Memo to Mitt Romney: Capitalism Isn’t the Only Answer

His money-hungry tactics may have served him well at Bain Capital, but they won't help America.

Criticizing Mitt Romney’s time at Bain Capital is now apparently akin to celebrating the Holocaust.

That’s a horrible thing to say, isn’t it? But don’t blame me. I’m taking my cues from Rich Lowry, editor of that bible of American conservatism, National Review. Lowry doesnt like a new film that highlights Romney’s old habit of closing businesses and firing workers—and so leads off a recent column by calling the film’s creator “the Leni Riefenstahl of the blistering attack documentary.”

Because shining a light on venture capitalism is kind of the same thing as making propaganda films for Hitler. Right?

You can’t really blame Lowry for his ugly analogies, I guess. Romney has come under increasing scrutiny and criticism for his days at Bain Capital–most notably from Newt Gingrich!—and you can understand why the high priests of the GOP are flabbergasted: If the Republican Party believes in one thing these days, it’s that there is almost nothing that can’t be justified by the pursuit of profit.

If retirements are wiped out, workers’ lives destroyed, communities devastated—and the government stuck with the tab—well, that’s “creative destruction.” That’s part of capitalism. And capitalism is always and everywhere good at all times, completely without flaw.

Point out a flaw, and you’re basically committing heresy. Suggest that society might weigh private profit against other public goods, and you’ve uttered blasphemy.

Capitalism’s Republican acolytes like to think they’re merely hard-headed realists—and that critics of the market are pointy-headed intellectual types who won’t get their hands dirty or pursue productive professions, like real Americans. “I’ve always believed that if capitalism rewarded poetry majors more,” Jonah Goldberg wrote recently, “free markets would be in a lot better shape today.”

Goldberg’s idea is that capitalism can only be criticized from an ivory tower—that there’s no “real world” basis for criticism. But the Kansas City steel mill workers who saw their jobs (and pensions) disappear while Romney’s Bain Capital turned a tidy profit probably aren’t studying Rimbaud or Rilke. They’re real people who (as the political cliche goes) worked hard and played by the rules, only to find themselves screwed over by the rich guys.

Understand: Capitalism is often a really good thing. Free markets have raised living standards not just in the United States, but in China, India, South Korea, and a whole bunch of other places. Free markets have often even helped produce—or at least coincided with—free societies. That’s a pretty good record to defend.

In the hands of the GOP’s Chamber of Commerce types, though, that pretty good record becomes sanctified and takes on a utopian cast, bloodless and disconnected from its real-world effects: “Creative destruction” is discussed with no real acknowledgement that something more tangible than a file containing someone’s outdated business plan is what has been destroyed. Markets are good, and if markets produce bad results, it’s probably because of the government.

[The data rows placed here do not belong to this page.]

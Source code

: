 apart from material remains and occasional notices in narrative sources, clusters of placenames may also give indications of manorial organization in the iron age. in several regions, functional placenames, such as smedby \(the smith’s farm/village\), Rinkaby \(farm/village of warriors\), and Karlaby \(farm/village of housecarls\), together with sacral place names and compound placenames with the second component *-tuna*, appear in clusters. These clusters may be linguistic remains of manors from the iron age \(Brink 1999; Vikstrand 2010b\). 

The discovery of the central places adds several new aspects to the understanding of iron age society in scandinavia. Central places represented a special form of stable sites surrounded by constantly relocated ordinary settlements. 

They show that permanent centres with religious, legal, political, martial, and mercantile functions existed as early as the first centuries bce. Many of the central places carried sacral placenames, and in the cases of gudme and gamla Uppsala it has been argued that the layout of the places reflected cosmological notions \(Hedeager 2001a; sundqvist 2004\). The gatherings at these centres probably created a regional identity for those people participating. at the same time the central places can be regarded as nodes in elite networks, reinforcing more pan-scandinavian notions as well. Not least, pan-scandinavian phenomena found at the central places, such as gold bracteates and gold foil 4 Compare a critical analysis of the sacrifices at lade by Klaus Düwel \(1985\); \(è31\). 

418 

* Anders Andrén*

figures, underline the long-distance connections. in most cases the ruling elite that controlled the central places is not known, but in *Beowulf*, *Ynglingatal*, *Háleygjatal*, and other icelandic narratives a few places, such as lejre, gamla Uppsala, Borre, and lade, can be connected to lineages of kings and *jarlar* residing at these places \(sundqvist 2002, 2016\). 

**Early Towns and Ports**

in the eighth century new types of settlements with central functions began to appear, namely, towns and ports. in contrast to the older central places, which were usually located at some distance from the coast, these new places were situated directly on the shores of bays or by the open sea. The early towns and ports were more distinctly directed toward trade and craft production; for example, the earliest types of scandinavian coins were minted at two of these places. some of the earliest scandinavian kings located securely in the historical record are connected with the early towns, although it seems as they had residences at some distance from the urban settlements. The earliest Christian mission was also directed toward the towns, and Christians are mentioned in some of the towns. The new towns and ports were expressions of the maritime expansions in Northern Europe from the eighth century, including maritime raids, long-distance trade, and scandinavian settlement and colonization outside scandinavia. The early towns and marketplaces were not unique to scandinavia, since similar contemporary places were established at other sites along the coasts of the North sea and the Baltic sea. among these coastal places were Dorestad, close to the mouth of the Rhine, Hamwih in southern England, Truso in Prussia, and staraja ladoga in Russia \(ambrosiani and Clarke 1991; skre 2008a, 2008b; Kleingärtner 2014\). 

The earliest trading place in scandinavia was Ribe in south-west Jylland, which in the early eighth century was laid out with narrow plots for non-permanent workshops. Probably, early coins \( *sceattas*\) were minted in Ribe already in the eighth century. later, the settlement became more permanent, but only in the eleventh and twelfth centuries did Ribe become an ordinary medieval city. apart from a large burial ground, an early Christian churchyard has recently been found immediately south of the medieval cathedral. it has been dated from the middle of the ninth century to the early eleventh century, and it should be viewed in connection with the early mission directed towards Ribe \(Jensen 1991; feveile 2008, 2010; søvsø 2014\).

Or unions. Or minorities. Or some combination of the three. Capitalism cannot fail, ever; it can only be failed.

This is plainly nuts. Sometimes even good systems produce bad outcomes. And sometimes companies like Bain Capital can leave communities poorer and weaker in their wake. Acknowledging this doesn’t have to mean the end of capitalism. But it might lead to regulation, or taxes, or a strengthened safety net. So no error must ever, ever be admitted.

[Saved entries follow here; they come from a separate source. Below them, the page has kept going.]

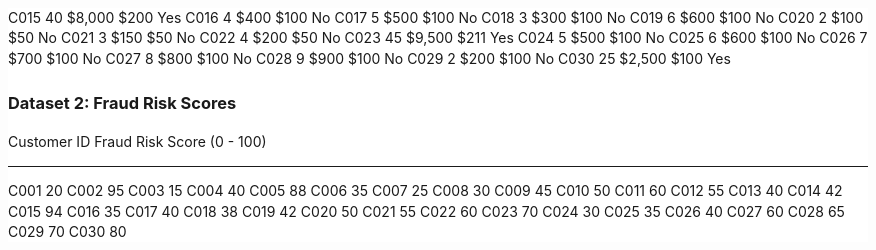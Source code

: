 C015  40  $8,000  $200  Yes
C016  4 $400  $100  No
C017  5 $500  $100  No
C018  3 $300  $100  No
C019  6 $600  $100  No
C020  2 $100  $50 No
C021  3 $150  $50 No
C022  4 $200  $50 No
C023  45  $9,500  $211  Yes
C024  5 $500  $100  No
C025  6 $600  $100  No
C026  7 $700  $100  No
C027  8 $800  $100  No
C028  9 $900  $100  No
C029  2 $200  $100  No
C030  25  $2,500  $100  Yes

### Dataset 2: Fraud Risk Scores

Customer ID Fraud Risk Score (0 - 100)
------------- ----------------------------
C001  20
C002  95
C003  15
C004  40
C005  88
C006  35
C007  25
C008  30
C009  45
C010  50
C011  60
C012  55
C013  40
C014  42
C015  94
C016  35
C017  40
C018  38
C019  42
C020  50
C021  55
C022  60
C023  70
C024  30
C025  35
C026  40
C027  60
C028  65
C029  70
C030  80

“There are a number of issues for Mitt Romney’s Republican opponents to attack him for,” the Club for Growth’s Chris Chocola said last week, “but attacking him for making investments in companies to create a profit for his investors is just wrong.” Why? If Romney made his investments in such a way that harm was created along with profit, why should he be immune from criticism?

Chocola’s comment only makes sense if profit is the only public good, if the pursuit of the bottom line is revered—to the exclusion of all other benefits—with religious devotion. It does not make sense in the real world.

There are a few conservatives, like Ross Douthat, who know how to praise capitalism and acknowledge its costs. Too many Republicans, though, are much more willing to hurl Nazi slurs at the capitalism’s critics. Romney wants you to believe that his critics are engaged in “the bitter politics of envy” but he’s incorrect. Profits are a good thing. They are not the only thing.